Placas e Cartazes com Agradecimentos pelas Graças Alcançadas junto aos Túmulos das "Treze Almas" no Cemitério São Pedro - Fonte - http://www.alemdaimaginacao.com/
Placas e Cartazes com Agradecimentos pelas Graças Alcançadas junto aos Túmulos das “Treze Almas” no Cemitério São Pedro – Fonte – http://www.alemdaimaginacao.com/

Esta situação gerou um caso de religiosidade popular, muito conhecido em São Paulo, pois a estes treze corpos são atribuídos milagres, ficando conhecidas como as treze almas não identificadas. Ao longo dos anos as sepulturas sem nomes atraem centenas de curiosos. Ao lado das sepulturas, foi construída a “Capela das Treze Almas”, onde diariamente muitos visitantes fazem suas preces agradecendo à Deus pelas graças alcançadas e também fazendo seus pedidos.

Após o incêndio, o prédio ficou interditado para obras por quatro anos. Com o fim das reformas, em outubro de 1978, foi rebatizado de Edifício Praça da Bandeira.

O antigo Joelma nos dias atuais - Fonte - Wikipedia
O antigo Joelma nos dias atuais – Fonte – Wikipedia

Com o tempo surgiram rumores estranhos envolvendo o Edifício Joelma e uma estranhíssima coincidência.

Funcionários revelam já terem presenciado aparições de espíritos, ouvido gritos e vozes, além de terem visto fenômenos estranhos como faróis de carros vazios acenderem e apagarem. A fama de que o local seria mal-assombrado aumentou ainda mais após a divulgação de que o terreno teria sido palco de assassinatos, no acontecimento trágico o qual ficou conhecido como “Crime do Poço”.
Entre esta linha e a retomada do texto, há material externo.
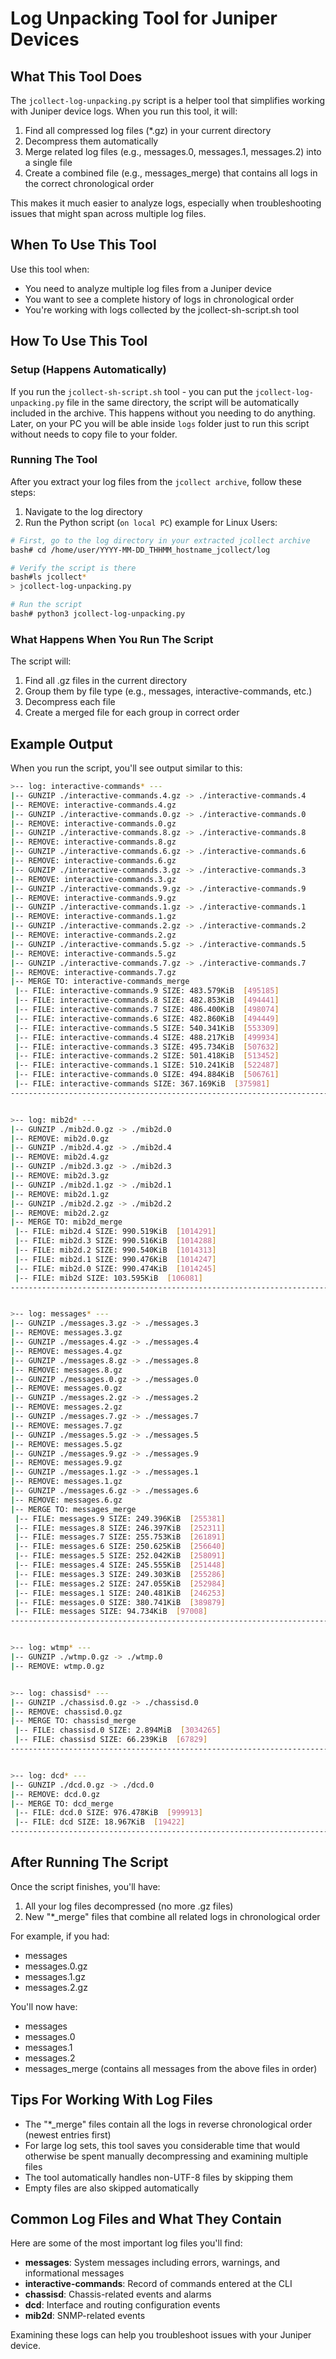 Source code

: # Log Unpacking Tool for Juniper Devices

## What This Tool Does

The `jcollect-log-unpacking.py` script is a helper tool that simplifies working with Juniper device logs. When you run this tool, it will:

1. Find all compressed log files (*.gz) in your current directory
2. Decompress them automatically
3. Merge related log files (e.g., messages.0, messages.1, messages.2) into a single file
4. Create a combined file (e.g., messages_merge) that contains all logs in the correct chronological order

This makes it much easier to analyze logs, especially when troubleshooting issues that might span across multiple log files.

## When To Use This Tool

Use this tool when:
- You need to analyze multiple log files from a Juniper device
- You want to see a complete history of logs in chronological order
- You're working with logs collected by the jcollect-sh-script.sh tool

## How To Use This Tool

### Setup (Happens Automatically)

If you run the `jcollect-sh-script.sh` tool - you can put  the `jcollect-log-unpacking.py` file in the same directory, the script will be automatically included in the archive. This happens without you needing to do anything. Later, on your PC you will be able inside `logs` folder just to run this script without needs to copy file to your folder.

### Running The Tool

After you extract your log files from the `jcollect archive`, follow these steps:

1. Navigate to the log directory
2. Run the Python script (`on local PC`) example for Linux Users:

```bash
# First, go to the log directory in your extracted jcollect archive
bash# cd /home/user/YYYY-MM-DD_THHMM_hostname_jcollect/log

# Verify the script is there
bash#ls jcollect*
> jcollect-log-unpacking.py

# Run the script
bash# python3 jcollect-log-unpacking.py
```

### What Happens When You Run The Script

The script will:
1. Find all .gz files in the current directory
2. Group them by file type (e.g., messages, interactive-commands, etc.)
3. Decompress each file
4. Create a merged file for each group in correct order

## Example Output

When you run the script, you'll see output similar to this:

```bash
>-- log: interactive-commands* ---
|-- GUNZIP ./interactive-commands.4.gz -> ./interactive-commands.4
|-- REMOVE: interactive-commands.4.gz
|-- GUNZIP ./interactive-commands.0.gz -> ./interactive-commands.0
|-- REMOVE: interactive-commands.0.gz
|-- GUNZIP ./interactive-commands.8.gz -> ./interactive-commands.8
|-- REMOVE: interactive-commands.8.gz
|-- GUNZIP ./interactive-commands.6.gz -> ./interactive-commands.6
|-- REMOVE: interactive-commands.6.gz
|-- GUNZIP ./interactive-commands.3.gz -> ./interactive-commands.3
|-- REMOVE: interactive-commands.3.gz
|-- GUNZIP ./interactive-commands.9.gz -> ./interactive-commands.9
|-- REMOVE: interactive-commands.9.gz
|-- GUNZIP ./interactive-commands.1.gz -> ./interactive-commands.1
|-- REMOVE: interactive-commands.1.gz
|-- GUNZIP ./interactive-commands.2.gz -> ./interactive-commands.2
|-- REMOVE: interactive-commands.2.gz
|-- GUNZIP ./interactive-commands.5.gz -> ./interactive-commands.5
|-- REMOVE: interactive-commands.5.gz
|-- GUNZIP ./interactive-commands.7.gz -> ./interactive-commands.7
|-- REMOVE: interactive-commands.7.gz
|-- MERGE TO: interactive-commands_merge
 |-- FILE: interactive-commands.9 SIZE: 483.579KiB  [495185]
 |-- FILE: interactive-commands.8 SIZE: 482.853KiB  [494441]
 |-- FILE: interactive-commands.7 SIZE: 486.400KiB  [498074]
 |-- FILE: interactive-commands.6 SIZE: 482.860KiB  [494449]
 |-- FILE: interactive-commands.5 SIZE: 540.341KiB  [553309]
 |-- FILE: interactive-commands.4 SIZE: 488.217KiB  [499934]
 |-- FILE: interactive-commands.3 SIZE: 495.734KiB  [507632]
 |-- FILE: interactive-commands.2 SIZE: 501.418KiB  [513452]
 |-- FILE: interactive-commands.1 SIZE: 510.241KiB  [522487]
 |-- FILE: interactive-commands.0 SIZE: 494.884KiB  [506761]
 |-- FILE: interactive-commands SIZE: 367.169KiB  [375981]
----------------------------------------------------------------------------------------------------


>-- log: mib2d* ---
|-- GUNZIP ./mib2d.0.gz -> ./mib2d.0
|-- REMOVE: mib2d.0.gz
|-- GUNZIP ./mib2d.4.gz -> ./mib2d.4
|-- REMOVE: mib2d.4.gz
|-- GUNZIP ./mib2d.3.gz -> ./mib2d.3
|-- REMOVE: mib2d.3.gz
|-- GUNZIP ./mib2d.1.gz -> ./mib2d.1
|-- REMOVE: mib2d.1.gz
|-- GUNZIP ./mib2d.2.gz -> ./mib2d.2
|-- REMOVE: mib2d.2.gz
|-- MERGE TO: mib2d_merge
 |-- FILE: mib2d.4 SIZE: 990.519KiB  [1014291]
 |-- FILE: mib2d.3 SIZE: 990.516KiB  [1014288]
 |-- FILE: mib2d.2 SIZE: 990.540KiB  [1014313]
 |-- FILE: mib2d.1 SIZE: 990.476KiB  [1014247]
 |-- FILE: mib2d.0 SIZE: 990.474KiB  [1014245]
 |-- FILE: mib2d SIZE: 103.595KiB  [106081]
----------------------------------------------------------------------------------------------------


>-- log: messages* ---
|-- GUNZIP ./messages.3.gz -> ./messages.3
|-- REMOVE: messages.3.gz
|-- GUNZIP ./messages.4.gz -> ./messages.4
|-- REMOVE: messages.4.gz
|-- GUNZIP ./messages.8.gz -> ./messages.8
|-- REMOVE: messages.8.gz
|-- GUNZIP ./messages.0.gz -> ./messages.0
|-- REMOVE: messages.0.gz
|-- GUNZIP ./messages.2.gz -> ./messages.2
|-- REMOVE: messages.2.gz
|-- GUNZIP ./messages.7.gz -> ./messages.7
|-- REMOVE: messages.7.gz
|-- GUNZIP ./messages.5.gz -> ./messages.5
|-- REMOVE: messages.5.gz
|-- GUNZIP ./messages.9.gz -> ./messages.9
|-- REMOVE: messages.9.gz
|-- GUNZIP ./messages.1.gz -> ./messages.1
|-- REMOVE: messages.1.gz
|-- GUNZIP ./messages.6.gz -> ./messages.6
|-- REMOVE: messages.6.gz
|-- MERGE TO: messages_merge
 |-- FILE: messages.9 SIZE: 249.396KiB  [255381]
 |-- FILE: messages.8 SIZE: 246.397KiB  [252311]
 |-- FILE: messages.7 SIZE: 255.753KiB  [261891]
 |-- FILE: messages.6 SIZE: 250.625KiB  [256640]
 |-- FILE: messages.5 SIZE: 252.042KiB  [258091]
 |-- FILE: messages.4 SIZE: 245.555KiB  [251448]
 |-- FILE: messages.3 SIZE: 249.303KiB  [255286]
 |-- FILE: messages.2 SIZE: 247.055KiB  [252984]
 |-- FILE: messages.1 SIZE: 240.481KiB  [246253]
 |-- FILE: messages.0 SIZE: 380.741KiB  [389879]
 |-- FILE: messages SIZE: 94.734KiB  [97008]
----------------------------------------------------------------------------------------------------


>-- log: wtmp* ---
|-- GUNZIP ./wtmp.0.gz -> ./wtmp.0
|-- REMOVE: wtmp.0.gz


>-- log: chassisd* ---
|-- GUNZIP ./chassisd.0.gz -> ./chassisd.0
|-- REMOVE: chassisd.0.gz
|-- MERGE TO: chassisd_merge
 |-- FILE: chassisd.0 SIZE: 2.894MiB  [3034265]
 |-- FILE: chassisd SIZE: 66.239KiB  [67829]
----------------------------------------------------------------------------------------------------


>-- log: dcd* ---
|-- GUNZIP ./dcd.0.gz -> ./dcd.0
|-- REMOVE: dcd.0.gz
|-- MERGE TO: dcd_merge
 |-- FILE: dcd.0 SIZE: 976.478KiB  [999913]
 |-- FILE: dcd SIZE: 18.967KiB  [19422]
----------------------------------------------------------------------------------------------------
```

## After Running The Script

Once the script finishes, you'll have:

1. All your log files decompressed (no more .gz files)
2. New "*_merge" files that combine all related logs in chronological order

For example, if you had:
- messages
- messages.0.gz
- messages.1.gz
- messages.2.gz

You'll now have:
- messages
- messages.0
- messages.1
- messages.2
- messages_merge (contains all messages from the above files in order)

## Tips For Working With Log Files

- The "*_merge" files contain all the logs in reverse chronological order (newest entries first)
- For large log sets, this tool saves you considerable time that would otherwise be spent manually decompressing and examining multiple files
- The tool automatically handles non-UTF-8 files by skipping them
- Empty files are also skipped automatically

## Common Log Files and What They Contain

Here are some of the most important log files you'll find:

- **messages**: System messages including errors, warnings, and informational messages
- **interactive-commands**: Record of commands entered at the CLI
- **chassisd**: Chassis-related events and alarms
- **dcd**: Interface and routing configuration events
- **mib2d**: SNMP-related events

Examining these logs can help you troubleshoot issues with your Juniper device.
Casa original onde ocorreu o terrível "Crime do Poço" - Fonte - http://www.alemdaimaginacao.com/
Casa original onde ocorreu o terrível “Crime do Poço” – Fonte – http://www.alemdaimaginacao.com/

Consta que no ano de 1948, o professor de química orgânica da USP – Universidade de São Paulo, Paulo Ferreira de Camargo, de 26 anos, morava junto com a mãe Benedita e as irmãs Cordélia e Maria Antonieta em uma casa no centro da cidade de São Paulo. No dia 4 de novembro Camargo assassinou a tiros a sua mãe e as duas irmãs e enterrou os corpos em um poço que mandara construir dias antes no quintal da casa em que moravam. O estranho desaparecimento das três mulheres o levou a ser o principal suspeito do triplo homicídio. No momento em que a polícia começou a escavar o poço, Paulo pediu para ir ao banheiro da casa. Ele então se suicidou com um tiro no coração. O crime abalou a população de São Paulo e ficou conhecido como “O Crime do Poço. O lugar ganhou então a fama de mal-assombrado. Por isso, a numeração da rua foi modificada quando vinte e seis anos mais tarde, no lugar da casa, foi construído o Edifício Joelma.